Plain-text document sources:
____

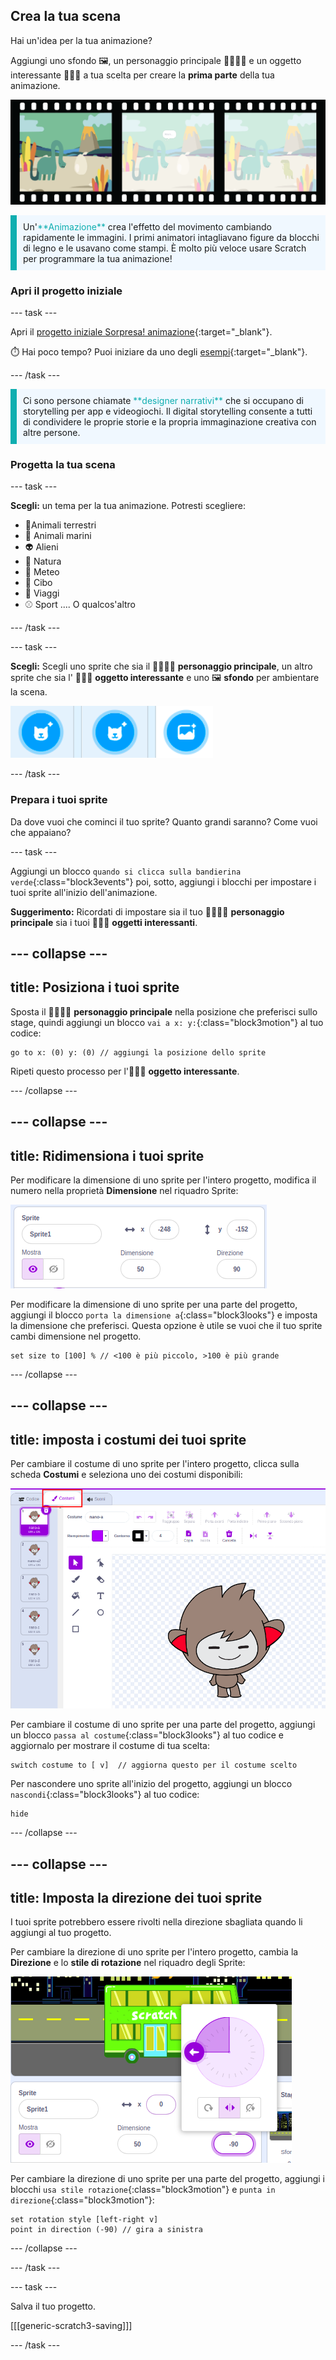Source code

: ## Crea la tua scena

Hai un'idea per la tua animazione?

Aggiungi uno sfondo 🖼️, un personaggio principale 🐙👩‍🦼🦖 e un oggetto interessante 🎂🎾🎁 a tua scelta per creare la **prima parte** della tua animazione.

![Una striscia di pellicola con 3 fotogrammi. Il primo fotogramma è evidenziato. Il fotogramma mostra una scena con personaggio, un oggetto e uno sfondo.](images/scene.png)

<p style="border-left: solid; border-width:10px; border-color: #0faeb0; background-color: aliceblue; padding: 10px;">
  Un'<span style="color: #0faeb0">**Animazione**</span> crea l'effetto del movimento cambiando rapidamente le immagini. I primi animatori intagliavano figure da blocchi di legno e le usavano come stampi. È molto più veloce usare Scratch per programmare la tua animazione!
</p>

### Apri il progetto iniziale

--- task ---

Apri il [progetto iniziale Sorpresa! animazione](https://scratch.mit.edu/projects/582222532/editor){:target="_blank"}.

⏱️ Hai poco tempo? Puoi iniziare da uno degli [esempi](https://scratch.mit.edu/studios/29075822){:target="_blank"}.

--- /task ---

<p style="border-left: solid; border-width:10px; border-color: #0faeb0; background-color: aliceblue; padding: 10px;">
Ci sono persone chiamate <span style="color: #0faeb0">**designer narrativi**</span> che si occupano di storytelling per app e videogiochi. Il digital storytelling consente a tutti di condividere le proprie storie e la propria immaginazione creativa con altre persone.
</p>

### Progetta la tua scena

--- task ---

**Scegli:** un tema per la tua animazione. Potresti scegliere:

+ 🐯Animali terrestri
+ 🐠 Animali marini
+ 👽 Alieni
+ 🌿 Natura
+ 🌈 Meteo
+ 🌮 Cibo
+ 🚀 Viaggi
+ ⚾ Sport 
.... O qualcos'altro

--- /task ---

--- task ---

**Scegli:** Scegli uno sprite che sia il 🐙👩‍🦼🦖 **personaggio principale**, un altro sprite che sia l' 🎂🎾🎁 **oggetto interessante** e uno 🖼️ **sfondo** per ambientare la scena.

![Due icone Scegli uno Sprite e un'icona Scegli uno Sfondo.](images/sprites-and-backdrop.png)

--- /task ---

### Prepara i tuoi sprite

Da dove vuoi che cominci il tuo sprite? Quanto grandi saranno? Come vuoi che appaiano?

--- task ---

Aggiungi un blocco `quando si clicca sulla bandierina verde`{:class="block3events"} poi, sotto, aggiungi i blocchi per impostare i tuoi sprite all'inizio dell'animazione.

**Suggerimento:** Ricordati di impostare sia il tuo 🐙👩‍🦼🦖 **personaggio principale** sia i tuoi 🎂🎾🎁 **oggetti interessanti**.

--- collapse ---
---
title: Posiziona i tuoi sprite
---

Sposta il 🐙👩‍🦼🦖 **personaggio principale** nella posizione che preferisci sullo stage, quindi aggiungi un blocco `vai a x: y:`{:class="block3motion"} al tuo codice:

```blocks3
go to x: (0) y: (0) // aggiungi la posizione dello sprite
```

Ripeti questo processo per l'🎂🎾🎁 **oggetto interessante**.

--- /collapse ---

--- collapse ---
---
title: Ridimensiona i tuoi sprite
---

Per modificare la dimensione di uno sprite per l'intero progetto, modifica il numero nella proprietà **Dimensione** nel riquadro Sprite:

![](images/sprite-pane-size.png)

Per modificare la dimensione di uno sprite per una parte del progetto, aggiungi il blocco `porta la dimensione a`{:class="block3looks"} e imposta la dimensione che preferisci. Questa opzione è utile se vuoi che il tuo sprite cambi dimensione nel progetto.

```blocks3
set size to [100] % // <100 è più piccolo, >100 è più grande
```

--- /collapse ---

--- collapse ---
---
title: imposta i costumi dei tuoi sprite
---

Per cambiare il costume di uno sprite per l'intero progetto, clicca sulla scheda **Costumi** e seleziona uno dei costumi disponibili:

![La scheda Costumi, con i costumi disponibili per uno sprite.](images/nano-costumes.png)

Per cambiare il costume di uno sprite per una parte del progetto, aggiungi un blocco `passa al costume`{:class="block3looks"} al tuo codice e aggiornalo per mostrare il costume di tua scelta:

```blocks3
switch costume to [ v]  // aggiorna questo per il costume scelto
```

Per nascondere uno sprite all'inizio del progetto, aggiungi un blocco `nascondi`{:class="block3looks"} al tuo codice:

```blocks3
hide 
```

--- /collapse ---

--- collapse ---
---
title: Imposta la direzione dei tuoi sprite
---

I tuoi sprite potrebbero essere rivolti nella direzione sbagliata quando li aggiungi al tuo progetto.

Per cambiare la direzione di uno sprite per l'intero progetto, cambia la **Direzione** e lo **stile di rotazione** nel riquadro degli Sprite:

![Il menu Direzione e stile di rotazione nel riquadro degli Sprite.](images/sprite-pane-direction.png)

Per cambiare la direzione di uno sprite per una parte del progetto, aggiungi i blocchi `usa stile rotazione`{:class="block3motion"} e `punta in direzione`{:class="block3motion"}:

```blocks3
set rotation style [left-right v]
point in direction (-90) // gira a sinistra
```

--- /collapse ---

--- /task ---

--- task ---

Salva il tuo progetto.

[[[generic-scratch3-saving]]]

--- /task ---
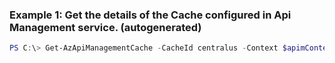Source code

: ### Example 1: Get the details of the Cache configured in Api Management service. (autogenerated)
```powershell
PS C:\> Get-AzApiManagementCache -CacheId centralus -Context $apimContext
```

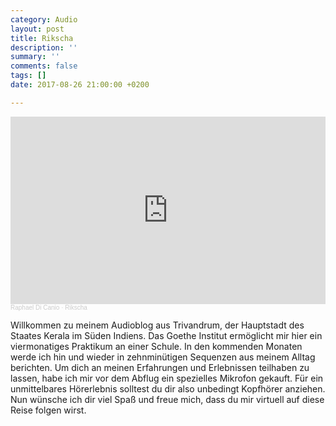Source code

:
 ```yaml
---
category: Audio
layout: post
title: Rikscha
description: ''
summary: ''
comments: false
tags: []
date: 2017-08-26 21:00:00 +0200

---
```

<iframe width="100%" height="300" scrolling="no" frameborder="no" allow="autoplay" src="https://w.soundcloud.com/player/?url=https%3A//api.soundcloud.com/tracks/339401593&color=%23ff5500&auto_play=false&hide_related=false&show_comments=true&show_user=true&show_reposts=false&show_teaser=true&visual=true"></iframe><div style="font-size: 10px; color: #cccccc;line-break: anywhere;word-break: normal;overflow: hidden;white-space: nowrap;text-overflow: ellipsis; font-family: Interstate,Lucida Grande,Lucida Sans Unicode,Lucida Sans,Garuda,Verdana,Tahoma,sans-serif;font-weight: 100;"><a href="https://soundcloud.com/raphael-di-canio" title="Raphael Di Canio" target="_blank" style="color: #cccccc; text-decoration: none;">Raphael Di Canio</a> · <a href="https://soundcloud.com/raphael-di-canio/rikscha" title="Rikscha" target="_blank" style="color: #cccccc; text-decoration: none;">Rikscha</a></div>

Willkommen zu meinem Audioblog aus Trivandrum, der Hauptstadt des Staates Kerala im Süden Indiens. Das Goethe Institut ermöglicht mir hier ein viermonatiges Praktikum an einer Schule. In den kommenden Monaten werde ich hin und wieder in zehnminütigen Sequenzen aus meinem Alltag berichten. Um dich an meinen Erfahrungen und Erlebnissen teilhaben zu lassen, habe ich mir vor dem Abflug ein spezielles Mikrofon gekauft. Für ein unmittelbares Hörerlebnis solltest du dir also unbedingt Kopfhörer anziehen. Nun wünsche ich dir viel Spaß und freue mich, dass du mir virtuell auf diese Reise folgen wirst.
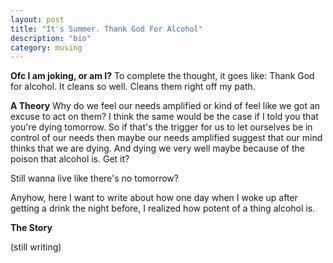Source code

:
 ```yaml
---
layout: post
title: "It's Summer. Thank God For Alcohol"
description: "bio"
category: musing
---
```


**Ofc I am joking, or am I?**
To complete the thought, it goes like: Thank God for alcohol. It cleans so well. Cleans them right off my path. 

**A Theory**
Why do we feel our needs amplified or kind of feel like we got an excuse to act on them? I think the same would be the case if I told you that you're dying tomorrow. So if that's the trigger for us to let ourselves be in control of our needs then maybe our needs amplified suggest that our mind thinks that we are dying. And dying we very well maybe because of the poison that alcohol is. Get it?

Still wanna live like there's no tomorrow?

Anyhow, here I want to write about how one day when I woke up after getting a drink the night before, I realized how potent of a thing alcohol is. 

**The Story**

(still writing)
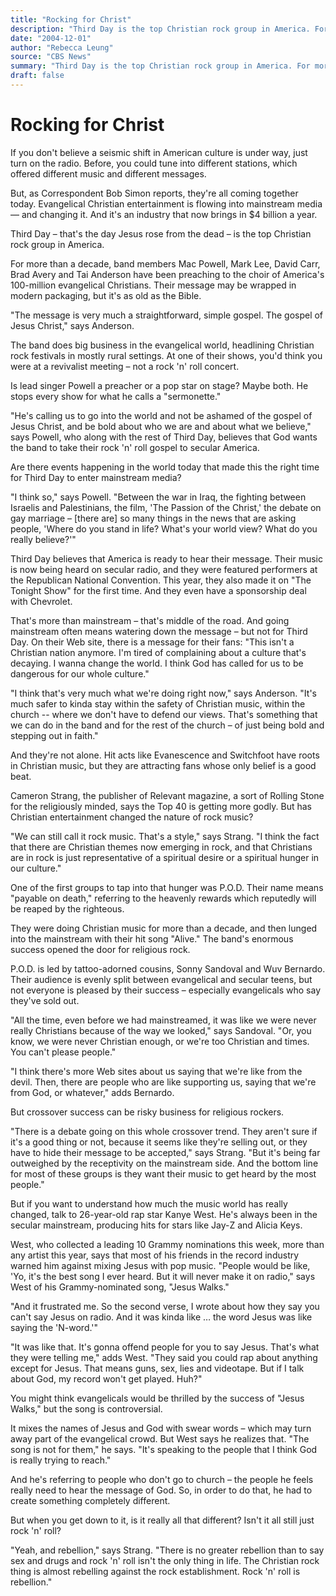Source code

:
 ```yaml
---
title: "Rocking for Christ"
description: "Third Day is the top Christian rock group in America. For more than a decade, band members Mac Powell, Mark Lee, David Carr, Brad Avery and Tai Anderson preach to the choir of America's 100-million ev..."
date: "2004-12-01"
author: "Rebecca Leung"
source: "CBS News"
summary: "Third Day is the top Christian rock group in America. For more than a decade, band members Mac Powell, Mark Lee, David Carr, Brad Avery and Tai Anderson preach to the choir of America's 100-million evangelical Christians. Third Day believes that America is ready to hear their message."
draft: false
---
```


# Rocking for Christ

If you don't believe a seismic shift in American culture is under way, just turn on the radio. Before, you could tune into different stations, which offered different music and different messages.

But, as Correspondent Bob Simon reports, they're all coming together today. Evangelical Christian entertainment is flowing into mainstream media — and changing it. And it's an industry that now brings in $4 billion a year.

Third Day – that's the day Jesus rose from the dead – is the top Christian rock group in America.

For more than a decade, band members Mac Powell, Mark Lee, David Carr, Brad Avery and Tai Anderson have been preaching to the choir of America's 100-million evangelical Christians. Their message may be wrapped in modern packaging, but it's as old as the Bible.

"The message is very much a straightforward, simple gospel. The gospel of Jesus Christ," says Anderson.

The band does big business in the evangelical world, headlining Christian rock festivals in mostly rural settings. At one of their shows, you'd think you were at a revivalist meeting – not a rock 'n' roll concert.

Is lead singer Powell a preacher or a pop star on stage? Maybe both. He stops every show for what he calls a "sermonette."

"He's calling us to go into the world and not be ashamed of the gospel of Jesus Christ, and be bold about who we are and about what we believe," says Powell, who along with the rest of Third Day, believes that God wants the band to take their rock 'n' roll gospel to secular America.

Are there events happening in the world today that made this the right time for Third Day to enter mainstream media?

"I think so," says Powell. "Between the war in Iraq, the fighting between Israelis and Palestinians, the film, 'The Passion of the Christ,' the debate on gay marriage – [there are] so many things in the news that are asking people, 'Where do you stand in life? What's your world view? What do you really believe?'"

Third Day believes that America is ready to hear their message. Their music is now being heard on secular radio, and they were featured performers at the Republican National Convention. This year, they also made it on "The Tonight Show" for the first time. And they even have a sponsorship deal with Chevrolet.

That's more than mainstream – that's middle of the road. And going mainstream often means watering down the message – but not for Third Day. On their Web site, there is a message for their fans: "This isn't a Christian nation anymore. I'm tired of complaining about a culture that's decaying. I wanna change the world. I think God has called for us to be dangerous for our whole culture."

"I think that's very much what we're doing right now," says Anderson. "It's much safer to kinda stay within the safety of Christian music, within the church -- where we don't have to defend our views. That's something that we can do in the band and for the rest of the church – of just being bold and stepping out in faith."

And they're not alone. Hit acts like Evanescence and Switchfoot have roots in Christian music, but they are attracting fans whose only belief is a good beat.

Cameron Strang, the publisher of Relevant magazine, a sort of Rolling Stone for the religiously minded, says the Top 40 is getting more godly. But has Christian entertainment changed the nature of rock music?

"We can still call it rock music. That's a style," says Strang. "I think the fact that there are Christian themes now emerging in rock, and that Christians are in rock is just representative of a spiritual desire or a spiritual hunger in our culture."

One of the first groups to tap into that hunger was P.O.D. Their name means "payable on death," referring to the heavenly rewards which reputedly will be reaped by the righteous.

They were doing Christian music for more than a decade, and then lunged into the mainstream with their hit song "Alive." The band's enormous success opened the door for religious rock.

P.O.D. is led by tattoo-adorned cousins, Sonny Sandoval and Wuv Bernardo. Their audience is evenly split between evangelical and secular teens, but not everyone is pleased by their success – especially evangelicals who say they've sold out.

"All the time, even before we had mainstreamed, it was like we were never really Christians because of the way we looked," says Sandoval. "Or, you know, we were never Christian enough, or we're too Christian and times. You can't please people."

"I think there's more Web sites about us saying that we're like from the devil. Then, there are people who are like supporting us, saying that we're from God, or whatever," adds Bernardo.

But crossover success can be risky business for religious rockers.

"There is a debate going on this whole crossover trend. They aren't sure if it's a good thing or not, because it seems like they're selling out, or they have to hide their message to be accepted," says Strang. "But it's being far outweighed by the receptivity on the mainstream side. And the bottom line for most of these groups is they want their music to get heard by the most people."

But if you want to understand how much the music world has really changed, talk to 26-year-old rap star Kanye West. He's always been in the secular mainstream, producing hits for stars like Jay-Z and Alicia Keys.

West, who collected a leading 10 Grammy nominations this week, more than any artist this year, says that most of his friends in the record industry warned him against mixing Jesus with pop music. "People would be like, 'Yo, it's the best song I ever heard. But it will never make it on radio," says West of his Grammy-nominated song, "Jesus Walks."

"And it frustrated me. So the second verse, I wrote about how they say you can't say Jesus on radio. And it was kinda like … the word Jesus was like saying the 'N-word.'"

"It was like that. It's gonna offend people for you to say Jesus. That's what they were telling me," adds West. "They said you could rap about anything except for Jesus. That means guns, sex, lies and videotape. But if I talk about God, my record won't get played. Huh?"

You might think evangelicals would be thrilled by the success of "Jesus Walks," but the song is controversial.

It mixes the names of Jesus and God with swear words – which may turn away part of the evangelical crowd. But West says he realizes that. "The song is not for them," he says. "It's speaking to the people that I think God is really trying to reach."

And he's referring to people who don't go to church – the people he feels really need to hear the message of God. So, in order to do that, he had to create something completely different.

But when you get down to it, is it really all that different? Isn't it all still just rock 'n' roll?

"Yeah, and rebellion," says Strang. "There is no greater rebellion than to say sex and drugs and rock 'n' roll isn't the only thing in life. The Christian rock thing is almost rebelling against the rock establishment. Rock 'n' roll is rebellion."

____

• **Brief**
Respond with a single number: the count of lines in the entries above that contain the string "disponibili".

• **Task answer**
2